その二人が自分と、眼鏡君、柊だと気づく。迷わず頷いた。彼もそのようにした。

そうかそうか、と奏斗が頷く。

「ただし、条件がある。」

さっき、蓮が言っていた話だと予測した。唾を飲み込む。

奏斗は少し息を吸って、よく通る声でこう言った。

「うちのボーカルは蓮だけだ」

一瞬彼が何を言ったかが分からなかった。でも彼の顔から冗談を言っているようには思えなかった。

柊が驚きを隠さず、口を開いた。

「蓮先輩って喋らないんですか?」

恐る恐る聞いていることが分かるくらい、声が小さい。

奏斗は「()()()()んじゃない、()()()()んだよ」悲しさを顔に浮かばせながら言った。

ああ、そうか。彼は喋れないのか。事実を顔に突き付けられる。こんなにショックなことを彼はどうやって乗り越えたんだろう。

 また、気まずい沈黙が長く訪れた。蓮の顔は申し訳なさそうに曇っている。奏斗がその沈黙を破る。
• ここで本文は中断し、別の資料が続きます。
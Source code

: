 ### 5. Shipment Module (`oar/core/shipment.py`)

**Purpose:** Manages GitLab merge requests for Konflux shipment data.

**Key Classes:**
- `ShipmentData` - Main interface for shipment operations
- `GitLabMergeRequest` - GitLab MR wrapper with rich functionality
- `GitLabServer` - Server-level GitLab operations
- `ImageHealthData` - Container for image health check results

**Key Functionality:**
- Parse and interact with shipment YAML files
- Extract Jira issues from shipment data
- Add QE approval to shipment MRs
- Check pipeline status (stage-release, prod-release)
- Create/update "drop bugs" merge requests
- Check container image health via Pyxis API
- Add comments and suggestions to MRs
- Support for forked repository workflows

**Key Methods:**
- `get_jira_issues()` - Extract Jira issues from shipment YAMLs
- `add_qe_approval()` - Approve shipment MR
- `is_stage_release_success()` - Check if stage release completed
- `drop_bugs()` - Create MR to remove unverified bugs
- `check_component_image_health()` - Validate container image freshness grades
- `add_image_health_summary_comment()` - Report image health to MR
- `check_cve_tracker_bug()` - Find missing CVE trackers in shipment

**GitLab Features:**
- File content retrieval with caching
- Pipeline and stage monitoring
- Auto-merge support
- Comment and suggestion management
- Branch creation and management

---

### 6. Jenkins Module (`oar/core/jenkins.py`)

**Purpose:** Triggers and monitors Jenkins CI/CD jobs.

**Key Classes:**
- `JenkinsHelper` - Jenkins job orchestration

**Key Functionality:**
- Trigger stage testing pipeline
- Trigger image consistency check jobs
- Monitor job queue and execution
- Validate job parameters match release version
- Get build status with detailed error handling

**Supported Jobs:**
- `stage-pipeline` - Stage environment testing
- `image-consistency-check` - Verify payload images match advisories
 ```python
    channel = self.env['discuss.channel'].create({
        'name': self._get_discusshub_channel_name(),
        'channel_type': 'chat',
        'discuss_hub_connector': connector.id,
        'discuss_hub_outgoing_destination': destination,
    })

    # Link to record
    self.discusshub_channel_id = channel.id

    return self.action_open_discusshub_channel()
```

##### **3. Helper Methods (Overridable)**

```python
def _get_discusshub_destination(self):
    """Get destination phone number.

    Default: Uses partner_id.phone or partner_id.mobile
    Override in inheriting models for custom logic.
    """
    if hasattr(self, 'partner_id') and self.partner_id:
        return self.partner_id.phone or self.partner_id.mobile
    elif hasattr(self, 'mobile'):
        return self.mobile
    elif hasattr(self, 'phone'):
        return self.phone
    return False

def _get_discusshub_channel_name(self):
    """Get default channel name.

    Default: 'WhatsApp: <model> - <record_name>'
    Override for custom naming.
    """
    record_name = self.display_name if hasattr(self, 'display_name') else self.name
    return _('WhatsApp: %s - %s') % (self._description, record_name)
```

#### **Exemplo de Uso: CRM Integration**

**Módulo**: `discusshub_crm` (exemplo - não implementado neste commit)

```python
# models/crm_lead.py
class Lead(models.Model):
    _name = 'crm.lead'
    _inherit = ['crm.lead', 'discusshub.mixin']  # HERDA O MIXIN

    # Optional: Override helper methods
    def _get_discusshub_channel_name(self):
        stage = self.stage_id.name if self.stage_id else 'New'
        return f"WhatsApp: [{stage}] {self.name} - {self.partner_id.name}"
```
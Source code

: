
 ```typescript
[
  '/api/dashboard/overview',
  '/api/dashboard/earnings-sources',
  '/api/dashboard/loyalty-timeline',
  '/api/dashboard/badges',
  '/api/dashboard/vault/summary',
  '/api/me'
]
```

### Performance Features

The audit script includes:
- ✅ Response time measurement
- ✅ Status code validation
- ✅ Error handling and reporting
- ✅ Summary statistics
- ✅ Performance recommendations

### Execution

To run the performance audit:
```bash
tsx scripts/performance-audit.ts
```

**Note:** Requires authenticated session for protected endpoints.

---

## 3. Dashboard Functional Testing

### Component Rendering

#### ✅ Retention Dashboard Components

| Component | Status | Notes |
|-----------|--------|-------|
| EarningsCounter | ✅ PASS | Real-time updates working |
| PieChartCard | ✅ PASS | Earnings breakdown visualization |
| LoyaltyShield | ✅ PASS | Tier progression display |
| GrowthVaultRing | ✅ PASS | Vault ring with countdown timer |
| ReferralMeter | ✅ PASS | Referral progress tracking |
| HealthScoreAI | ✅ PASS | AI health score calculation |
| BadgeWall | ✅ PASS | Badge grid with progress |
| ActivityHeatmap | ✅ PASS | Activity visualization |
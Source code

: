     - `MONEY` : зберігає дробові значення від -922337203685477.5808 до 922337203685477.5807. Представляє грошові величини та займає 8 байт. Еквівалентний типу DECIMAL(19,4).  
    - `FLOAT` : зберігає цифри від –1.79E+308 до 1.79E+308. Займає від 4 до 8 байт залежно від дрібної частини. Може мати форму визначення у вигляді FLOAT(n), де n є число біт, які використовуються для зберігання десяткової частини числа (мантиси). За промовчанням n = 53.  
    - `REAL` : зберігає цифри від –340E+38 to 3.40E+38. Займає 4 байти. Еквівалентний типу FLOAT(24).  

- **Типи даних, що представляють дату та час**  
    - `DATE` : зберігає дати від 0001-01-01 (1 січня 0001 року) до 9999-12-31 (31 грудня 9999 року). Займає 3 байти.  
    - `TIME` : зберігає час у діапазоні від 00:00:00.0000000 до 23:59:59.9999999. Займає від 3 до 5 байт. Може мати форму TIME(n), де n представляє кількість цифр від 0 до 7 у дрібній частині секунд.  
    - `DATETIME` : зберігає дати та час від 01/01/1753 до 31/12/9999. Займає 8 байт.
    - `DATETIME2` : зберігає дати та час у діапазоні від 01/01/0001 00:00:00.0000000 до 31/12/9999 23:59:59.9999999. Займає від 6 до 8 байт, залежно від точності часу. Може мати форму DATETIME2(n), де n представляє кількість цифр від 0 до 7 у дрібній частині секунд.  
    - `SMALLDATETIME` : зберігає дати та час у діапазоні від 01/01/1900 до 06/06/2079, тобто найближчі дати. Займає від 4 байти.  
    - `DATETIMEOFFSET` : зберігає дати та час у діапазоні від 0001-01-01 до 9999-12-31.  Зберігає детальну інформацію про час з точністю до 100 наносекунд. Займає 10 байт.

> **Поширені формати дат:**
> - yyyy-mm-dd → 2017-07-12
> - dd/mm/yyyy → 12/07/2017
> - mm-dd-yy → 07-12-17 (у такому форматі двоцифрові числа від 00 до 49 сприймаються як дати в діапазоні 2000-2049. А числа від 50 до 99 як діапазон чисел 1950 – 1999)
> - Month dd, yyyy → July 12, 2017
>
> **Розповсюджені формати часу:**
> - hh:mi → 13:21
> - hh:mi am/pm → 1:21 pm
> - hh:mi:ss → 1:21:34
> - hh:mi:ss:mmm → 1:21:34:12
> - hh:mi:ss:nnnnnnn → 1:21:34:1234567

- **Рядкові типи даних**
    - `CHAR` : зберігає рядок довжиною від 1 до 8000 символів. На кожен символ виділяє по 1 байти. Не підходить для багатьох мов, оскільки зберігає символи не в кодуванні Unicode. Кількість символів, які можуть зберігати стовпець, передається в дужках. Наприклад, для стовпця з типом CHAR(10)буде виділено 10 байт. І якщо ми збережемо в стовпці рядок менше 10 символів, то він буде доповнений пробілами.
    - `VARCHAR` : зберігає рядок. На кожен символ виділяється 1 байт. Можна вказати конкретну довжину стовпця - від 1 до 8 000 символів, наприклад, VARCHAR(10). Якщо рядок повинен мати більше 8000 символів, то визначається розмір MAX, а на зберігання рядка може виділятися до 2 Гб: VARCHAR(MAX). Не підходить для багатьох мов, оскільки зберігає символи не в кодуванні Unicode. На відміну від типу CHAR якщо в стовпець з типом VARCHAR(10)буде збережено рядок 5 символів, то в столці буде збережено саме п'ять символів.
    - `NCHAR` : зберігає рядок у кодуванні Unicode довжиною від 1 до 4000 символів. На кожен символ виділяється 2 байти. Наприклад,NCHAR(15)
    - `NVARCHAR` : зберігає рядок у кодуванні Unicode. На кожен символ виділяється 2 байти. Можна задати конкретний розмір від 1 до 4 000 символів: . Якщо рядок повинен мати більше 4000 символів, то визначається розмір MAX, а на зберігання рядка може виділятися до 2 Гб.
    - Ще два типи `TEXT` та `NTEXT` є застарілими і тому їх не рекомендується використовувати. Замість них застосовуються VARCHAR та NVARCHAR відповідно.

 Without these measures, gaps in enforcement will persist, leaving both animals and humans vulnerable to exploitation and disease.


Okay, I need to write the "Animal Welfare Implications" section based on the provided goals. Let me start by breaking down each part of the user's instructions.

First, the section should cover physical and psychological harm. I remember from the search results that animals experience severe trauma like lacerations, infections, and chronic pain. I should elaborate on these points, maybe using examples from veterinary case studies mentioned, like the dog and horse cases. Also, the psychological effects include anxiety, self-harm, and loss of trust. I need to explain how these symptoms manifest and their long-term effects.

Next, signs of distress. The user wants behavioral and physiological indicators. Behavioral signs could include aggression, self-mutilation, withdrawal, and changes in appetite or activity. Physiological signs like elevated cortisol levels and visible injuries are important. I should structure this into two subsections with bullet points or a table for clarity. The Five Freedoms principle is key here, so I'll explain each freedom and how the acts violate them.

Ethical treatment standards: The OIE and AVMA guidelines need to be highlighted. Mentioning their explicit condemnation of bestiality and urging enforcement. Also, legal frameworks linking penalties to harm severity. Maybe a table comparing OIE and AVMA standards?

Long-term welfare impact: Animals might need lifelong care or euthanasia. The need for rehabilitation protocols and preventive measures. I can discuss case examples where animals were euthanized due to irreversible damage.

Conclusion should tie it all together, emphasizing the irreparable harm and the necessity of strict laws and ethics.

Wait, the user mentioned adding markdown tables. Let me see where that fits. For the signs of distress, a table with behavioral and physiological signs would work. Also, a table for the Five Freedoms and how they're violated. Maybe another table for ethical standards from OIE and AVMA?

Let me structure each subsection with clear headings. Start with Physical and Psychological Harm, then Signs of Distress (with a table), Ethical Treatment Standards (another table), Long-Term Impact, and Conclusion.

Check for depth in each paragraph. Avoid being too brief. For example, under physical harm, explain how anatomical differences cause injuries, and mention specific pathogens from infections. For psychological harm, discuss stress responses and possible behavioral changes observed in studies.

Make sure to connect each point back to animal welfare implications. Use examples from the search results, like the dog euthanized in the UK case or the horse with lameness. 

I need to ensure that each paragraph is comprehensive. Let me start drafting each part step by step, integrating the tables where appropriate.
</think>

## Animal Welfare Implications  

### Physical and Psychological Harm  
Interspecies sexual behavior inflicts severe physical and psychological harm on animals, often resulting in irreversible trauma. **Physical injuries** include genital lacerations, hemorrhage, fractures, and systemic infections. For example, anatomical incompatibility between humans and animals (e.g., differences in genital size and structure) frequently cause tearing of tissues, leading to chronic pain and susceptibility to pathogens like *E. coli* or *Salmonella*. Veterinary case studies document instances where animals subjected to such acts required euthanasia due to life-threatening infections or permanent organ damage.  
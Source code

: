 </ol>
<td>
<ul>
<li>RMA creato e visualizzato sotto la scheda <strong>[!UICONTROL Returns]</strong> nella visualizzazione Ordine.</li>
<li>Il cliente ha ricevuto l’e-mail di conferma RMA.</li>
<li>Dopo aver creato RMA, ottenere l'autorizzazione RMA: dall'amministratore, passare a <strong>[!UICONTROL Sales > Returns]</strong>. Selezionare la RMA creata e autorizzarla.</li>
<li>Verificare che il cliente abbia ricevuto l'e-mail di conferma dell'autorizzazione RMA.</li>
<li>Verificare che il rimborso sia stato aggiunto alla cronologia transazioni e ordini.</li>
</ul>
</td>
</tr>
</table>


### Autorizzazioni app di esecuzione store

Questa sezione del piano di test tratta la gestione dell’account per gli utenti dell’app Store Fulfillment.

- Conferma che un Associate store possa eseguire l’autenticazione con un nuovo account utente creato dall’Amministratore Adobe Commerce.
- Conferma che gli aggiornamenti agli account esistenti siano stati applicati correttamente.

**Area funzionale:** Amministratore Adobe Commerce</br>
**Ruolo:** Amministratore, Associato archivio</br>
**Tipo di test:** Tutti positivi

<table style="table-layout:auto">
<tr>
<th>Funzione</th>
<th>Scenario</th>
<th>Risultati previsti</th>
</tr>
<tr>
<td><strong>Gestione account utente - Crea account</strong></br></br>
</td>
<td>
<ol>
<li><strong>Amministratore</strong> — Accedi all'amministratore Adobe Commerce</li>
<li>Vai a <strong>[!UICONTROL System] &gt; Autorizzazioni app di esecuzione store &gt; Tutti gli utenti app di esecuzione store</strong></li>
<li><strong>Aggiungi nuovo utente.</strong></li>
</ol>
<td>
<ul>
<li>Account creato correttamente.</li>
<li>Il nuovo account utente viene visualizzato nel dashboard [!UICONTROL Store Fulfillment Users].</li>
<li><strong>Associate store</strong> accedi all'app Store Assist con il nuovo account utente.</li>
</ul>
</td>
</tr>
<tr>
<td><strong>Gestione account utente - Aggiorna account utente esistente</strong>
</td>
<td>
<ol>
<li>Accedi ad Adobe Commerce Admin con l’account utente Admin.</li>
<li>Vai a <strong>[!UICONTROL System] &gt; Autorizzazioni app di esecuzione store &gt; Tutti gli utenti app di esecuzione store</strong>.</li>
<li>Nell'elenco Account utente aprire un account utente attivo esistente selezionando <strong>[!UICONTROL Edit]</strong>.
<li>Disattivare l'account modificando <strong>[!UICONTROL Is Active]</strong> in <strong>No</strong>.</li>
「とにかく。そういうことだから。後戻りするなら今だよ」

そう言われて考える。でも、自分の頭ではわかっていた。そんなことは、迷う要素ではなかった。

「別に、いいよ」

そう三人に向かって胸を張ってこたえる。蓮は目を見開いて、またその目を伏せる。

柊はまだ考えている。でも、意を決したような顔をした。自分の中で答えが得られたらしい。

「俺も入部します」

奏斗の硬い表情がみるみる内に解れていく。「そっか」

「じゃあ、今日から仲間だね。みんなこう言うと入部しなくなっていくんだ」

奏斗は眩しい笑みを浮かべた。

でも、蓮の顔は一向に太陽を出す気配がない。わざと、笑顔を作っているように見えた。

 いつか、この人が心から笑える日が来るといいな、ふとそう思った。

そして、そこに自分がいて彼の笑顔を見られるといいなとも思った。


こうして出会った僕ら。その部室は眩しく光っているように見えて、同じくらい暗い影が纏わりついていた。その部室の表札の文字にずっと憧れていた。